Dhw: 2) Do you believe that the weaverbird's nest was essential for the production of humans?
DAVID: Yes, to provide a balance in nature. I see no other explanation. Does it have to be that specific nest? Of course not. But obviously since life exists in such a huge variety, it must exist that way with many oddball things on exhibit.-Do you think nature would have been unbalanced without the specifically, divinely planned weaverbird's nest, and thus unable to produce humans? 
 
dhw: Can you or can you not see an orderly progression from animals and early humans living in caves to modern humans living in huts, houses, skyscrapers; from animals and early humans communicating by sounds to communication by writing, telephone, Internet?
DAVID: You neatly skipped my point, which is the size of the gaps. Of course, I see the progression, but I concentrate on the unexplained gaps, and I have my own explanation. -You have claimed that humans are different in kind from our fellow animals because ”the giant leap to us doesn't fit any orderly form of evolution.” I am trying to show that the gap we now see is the result of an orderly progression, which can be traced as I've described above. Please explain what you see as the giant leap in the examples I have given.-dhw: So once the intelligence is there (perhaps God-given), it builds on each generation's experiences, knowledge, memories and inventions to create more and more improvements.
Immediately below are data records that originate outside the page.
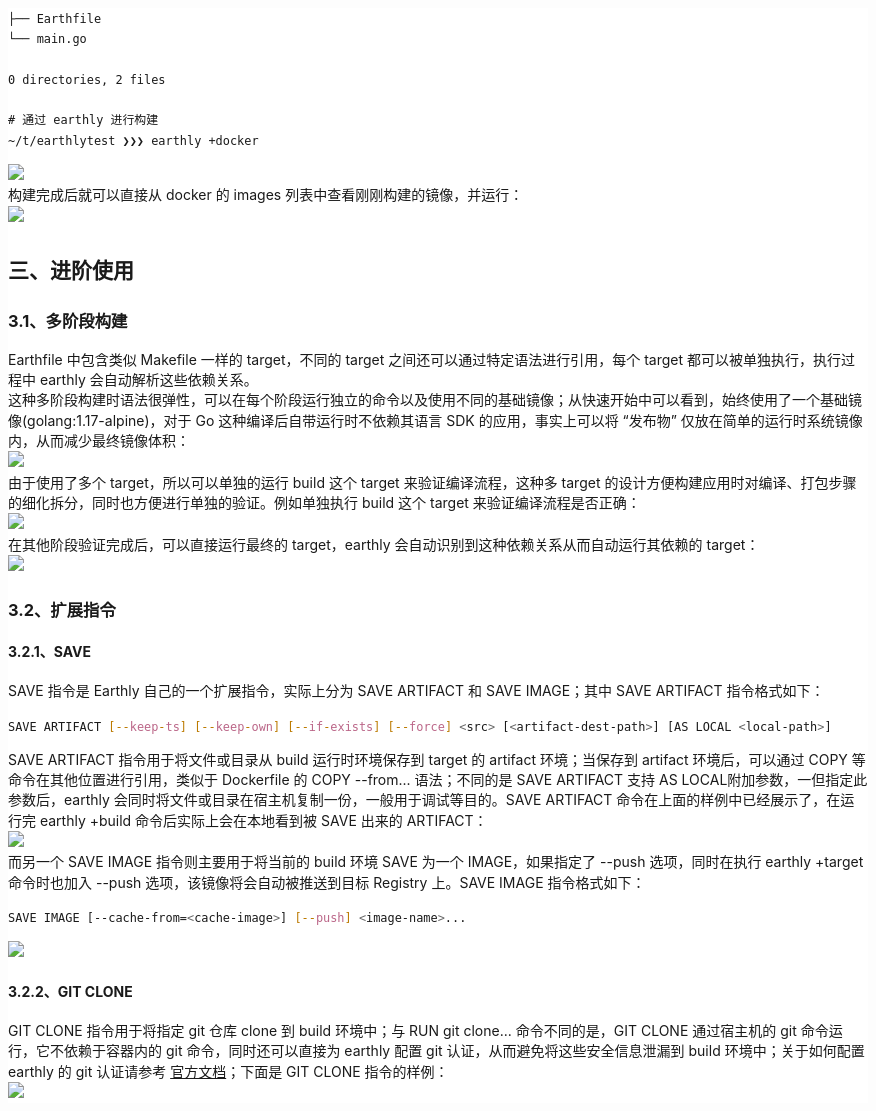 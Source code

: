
 ```
├── Earthfile
└── main.go

0 directories, 2 files

# 通过 earthly 进行构建
~/t/earthlytest ❯❯❯ earthly +docker
```
![](https://cdn.nlark.com/yuque/0/2023/png/396745/1699251818241-ffa61178-1587-456f-87fc-02533f9c9065.png#averageHue=%23272a37&clientId=u7abd99ca-85ee-4&from=paste&id=u956c26a8&originHeight=691&originWidth=1080&originalType=url&ratio=2.5&rotation=0&showTitle=false&status=done&style=none&taskId=u31215198-8f0e-46c5-b850-f50b979738c&title=)<br />构建完成后就可以直接从 docker 的 images 列表中查看刚刚构建的镜像，并运行：<br />![](https://cdn.nlark.com/yuque/0/2023/png/396745/1699251818224-c5055482-d5cc-4d26-a84a-134ea8327499.png#averageHue=%23272e39&clientId=u7abd99ca-85ee-4&from=paste&id=u31367890&originHeight=396&originWidth=1080&originalType=url&ratio=2.5&rotation=0&showTitle=false&status=done&style=none&taskId=u1bc38e51-a50d-445c-9796-e15dcfef82b&title=)
<a name="IKjaO"></a>
## 三、进阶使用
<a name="Kc4ce"></a>
### 3.1、多阶段构建
Earthfile 中包含类似 Makefile 一样的 target，不同的 target 之间还可以通过特定语法进行引用，每个 target 都可以被单独执行，执行过程中 earthly 会自动解析这些依赖关系。<br />这种多阶段构建时语法很弹性，可以在每个阶段运行独立的命令以及使用不同的基础镜像；从快速开始中可以看到，始终使用了一个基础镜像(golang:1.17-alpine)，对于 Go 这种编译后自带运行时不依赖其语言 SDK 的应用，事实上可以将 “发布物” 仅放在简单的运行时系统镜像内，从而减少最终镜像体积：<br />![](https://cdn.nlark.com/yuque/0/2023/png/396745/1699251818252-00bc4eef-a39a-4882-8d9b-97ce31a4f765.png#averageHue=%23222935&clientId=u7abd99ca-85ee-4&from=paste&id=u590fab60&originHeight=541&originWidth=1080&originalType=url&ratio=2.5&rotation=0&showTitle=false&status=done&style=none&taskId=ub663a4e8-7569-4847-9d7b-574c0bf98ed&title=)<br />由于使用了多个 target，所以可以单独的运行 build 这个 target 来验证编译流程，这种多 target 的设计方便构建应用时对编译、打包步骤的细化拆分，同时也方便进行单独的验证。例如单独执行 build 这个 target 来验证编译流程是否正确：<br />![](https://cdn.nlark.com/yuque/0/2023/png/396745/1699251818260-c549c9c6-d8ed-43a8-95c5-f1d9b504a364.png#averageHue=%23262e39&clientId=u7abd99ca-85ee-4&from=paste&id=u5c148757&originHeight=717&originWidth=1080&originalType=url&ratio=2.5&rotation=0&showTitle=false&status=done&style=none&taskId=ucb124f56-a499-4ad0-af67-1f70a1dbe05&title=)<br />在其他阶段验证完成后，可以直接运行最终的 target，earthly 会自动识别到这种依赖关系从而自动运行其依赖的 target：<br />![](https://cdn.nlark.com/yuque/0/2023/png/396745/1699251818855-a1216cb9-73b7-485b-9bd4-303c4f64e5a7.png#averageHue=%2329313b&clientId=u7abd99ca-85ee-4&from=paste&id=udbb02cb3&originHeight=632&originWidth=1080&originalType=url&ratio=2.5&rotation=0&showTitle=false&status=done&style=none&taskId=u5ce87507-a181-4b99-b63b-2c8f1477392&title=)
<a name="eEBH3"></a>
### 3.2、扩展指令
<a name="tFaKO"></a>
#### 3.2.1、SAVE
SAVE 指令是 Earthly 自己的一个扩展指令，实际上分为 SAVE ARTIFACT 和 SAVE IMAGE；其中 SAVE ARTIFACT 指令格式如下：
```bash
SAVE ARTIFACT [--keep-ts] [--keep-own] [--if-exists] [--force] <src> [<artifact-dest-path>] [AS LOCAL <local-path>]
```
SAVE ARTIFACT 指令用于将文件或目录从 build 运行时环境保存到 target 的 artifact 环境；当保存到 artifact 环境后，可以通过 COPY 等命令在其他位置进行引用，类似于 Dockerfile 的 COPY --from... 语法；不同的是 SAVE ARTIFACT 支持 AS LOCAL附加参数，一但指定此参数后，earthly 会同时将文件或目录在宿主机复制一份，一般用于调试等目的。SAVE ARTIFACT 命令在上面的样例中已经展示了，在运行完 earthly +build 命令后实际上会在本地看到被 SAVE 出来的 ARTIFACT：<br />![](https://cdn.nlark.com/yuque/0/2023/png/396745/1699251819531-5314c95f-cc9b-42e1-9632-67abe4dc198f.png#averageHue=%23252c37&clientId=u7abd99ca-85ee-4&from=paste&id=u749c6e65&originHeight=585&originWidth=1080&originalType=url&ratio=2.5&rotation=0&showTitle=false&status=done&style=none&taskId=u17491fca-b9a7-4a04-92ea-d05c3f3e8f6&title=)<br />而另一个 SAVE IMAGE 指令则主要用于将当前的 build 环境 SAVE 为一个 IMAGE，如果指定了 --push 选项，同时在执行 earthly +target 命令时也加入 --push 选项，该镜像将会自动被推送到目标 Registry 上。SAVE IMAGE 指令格式如下：
```bash
SAVE IMAGE [--cache-from=<cache-image>] [--push] <image-name>...
```
![](https://cdn.nlark.com/yuque/0/2023/png/396745/1699251820139-a7025e0e-29d0-43d8-bb16-ff2a80dc50b8.png#averageHue=%2327303a&clientId=u7abd99ca-85ee-4&from=paste&id=u5f3b396a&originHeight=603&originWidth=1080&originalType=url&ratio=2.5&rotation=0&showTitle=false&status=done&style=none&taskId=u05b1ca7e-7e2c-4498-8890-01042042ef0&title=)
<a name="xgtO2"></a>
#### 3.2.2、GIT CLONE
GIT CLONE 指令用于将指定 git 仓库 clone 到 build 环境中；与 RUN git clone... 命令不同的是，GIT CLONE 通过宿主机的 git 命令运行，它不依赖于容器内的 git 命令，同时还可以直接为 earthly 配置 git 认证，从而避免将这些安全信息泄漏到 build 环境中；关于如何配置 earthly 的 git 认证请参考 [官方文档](https://docs.earthly.dev/docs/guides/auth)；下面是 GIT CLONE 指令的样例：<br />![](https://cdn.nlark.com/yuque/0/2023/png/396745/1699251820085-2914a1aa-1a99-4906-9dd2-68c929a8b20a.png#averageHue=%2328303b&clientId=u7abd99ca-85ee-4&from=paste&id=u2ed01cc2&originHeight=640&originWidth=1080&originalType=url&ratio=2.5&rotation=0&showTitle=false&status=done&style=none&taskId=u6bcc91a1-5fbb-4436-9a2f-c939a16c07d&title=)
Exactly the same process for intelligent humans as for other intelligent cell communities, except that the latter appear to stop innovating when they reach a certain point of efficiency, whereas humans go on.-DAVID: Our complex brain, which we barely understand at present, must first develop before all the steps you describe can happen. Cell communities, in my view, are given their small capacities in the original instructions for life.-You wrote that “there is no evidence that our brain which appeared about 250,000 years ago was not equal to the one we have now. We simply needed time to learn to use it.” Do you disagree with my description of how we learned to use it? Your second sentence suggests that the original instructions for life contained an inventive mechanism (= God's role “in part”) rather than detailed instructions on how to build a weaver's nest (= “in whole”). We too are a community of cell communities, but with larger capacities. And so we too could be the product of the same inventive mechanism.-dhw: So do you think our fellow animals are capable or incapable of emotion (including love), reason, design, planning, communication, learning, organization, invention?

DAVID: Yes, to a much lesser degree than humans in the areas of reason, design, planning, communication and invention. With emotion they can show more love than we deserve, can show disappointment, depression, excitement etc.-Thank you for using the word “degree”. Much more appropriate than the word “kind”.